Dataset entries:

= = = =

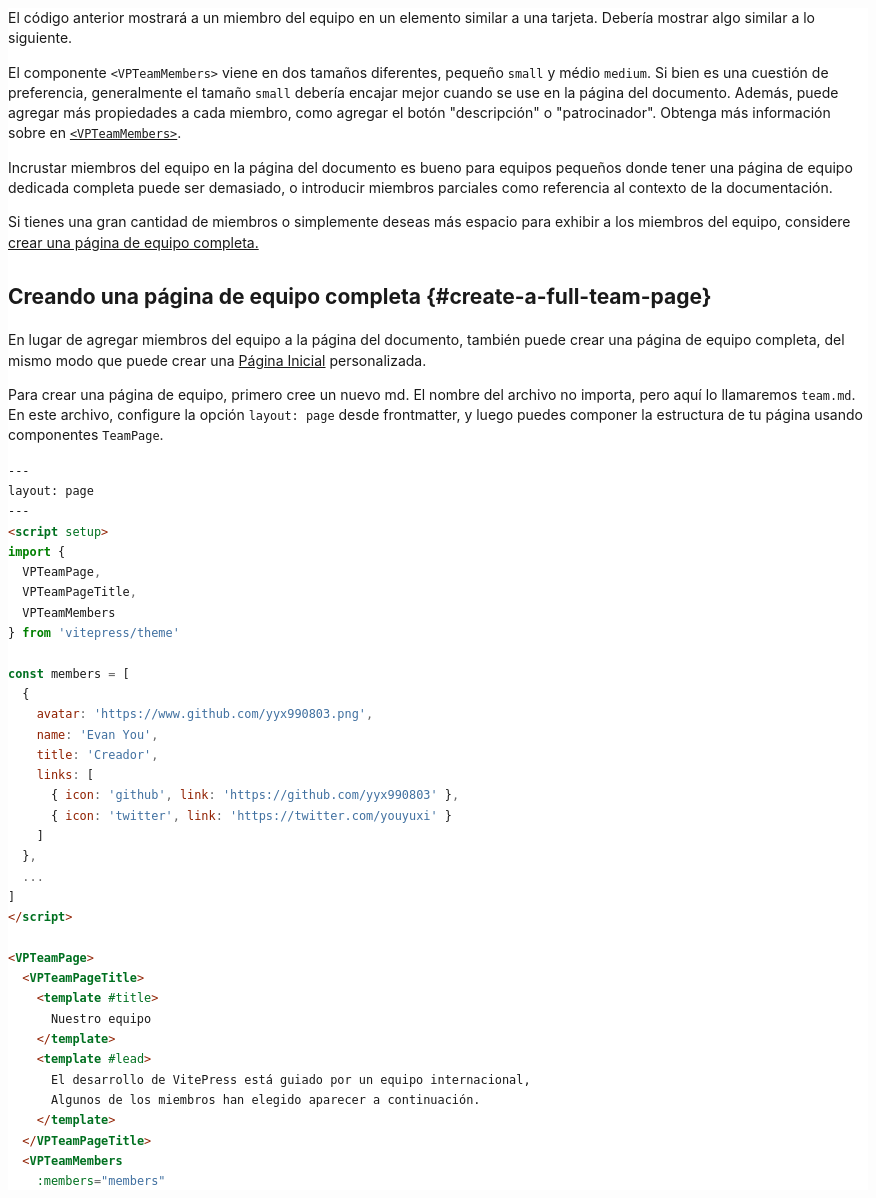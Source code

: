 El código anterior mostrará a un miembro del equipo en un elemento similar a una tarjeta. Debería mostrar algo similar a lo siguiente.

<VPTeamMembers size="small" :members="members" />

El componente `<VPTeamMembers>` viene en dos tamaños diferentes, pequeño `small` y médio `medium`. Si bien es una cuestión de preferencia, generalmente el tamaño `small` debería encajar mejor cuando se use en la página del documento. Además, puede agregar más propiedades a cada miembro, como agregar el botón "descripción" o "patrocinador". Obtenga más información sobre en [`<VPTeamMembers>`](#vpteammembers).

Incrustar miembros del equipo en la página del documento es bueno para equipos pequeños donde tener una página de equipo dedicada completa puede ser demasiado, o introducir miembros parciales como referencia al contexto de la documentación.

Si tienes una gran cantidad de miembros o simplemente deseas más espacio para exhibir a los miembros del equipo, considere [crear una página de equipo completa.](#create-a-full-team-page)

## Creando una página de equipo completa {#create-a-full-team-page}

En lugar de agregar miembros del equipo a la página del documento, también puede crear una página de equipo completa, del mismo modo que puede crear una [Página Inicial](./default-theme-home-page) personalizada.

Para crear una página de equipo, primero cree un nuevo md. El nombre del archivo no importa, pero aquí lo llamaremos `team.md`. En este archivo, configure la opción `layout: page` desde frontmatter,  y luego puedes componer la estructura de tu página usando componentes `TeamPage`.

```html
---
layout: page
---
<script setup>
import {
  VPTeamPage,
  VPTeamPageTitle,
  VPTeamMembers
} from 'vitepress/theme'

const members = [
  {
    avatar: 'https://www.github.com/yyx990803.png',
    name: 'Evan You',
    title: 'Creador',
    links: [
      { icon: 'github', link: 'https://github.com/yyx990803' },
      { icon: 'twitter', link: 'https://twitter.com/youyuxi' }
    ]
  },
  ...
]
</script>

<VPTeamPage>
  <VPTeamPageTitle>
    <template #title>
      Nuestro equipo
    </template>
    <template #lead>
      El desarrollo de VitePress está guiado por un equipo internacional,
      Algunos de los miembros han elegido aparecer a continuación.
    </template>
  </VPTeamPageTitle>
  <VPTeamMembers
    :members="members"
```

= = = =

## INSTRUCTIONS FOR THE TASK
Identify every line above that includes the word "full", and show those lines.

## TASK OUTPUT
Si tienes una gran cantidad de miembros o simplemente deseas más espacio para exhibir a los miembros del equipo, considere [crear una página de equipo completa.](#create-a-full-team-page)
## Creando una página de equipo completa {#create-a-full-team-page}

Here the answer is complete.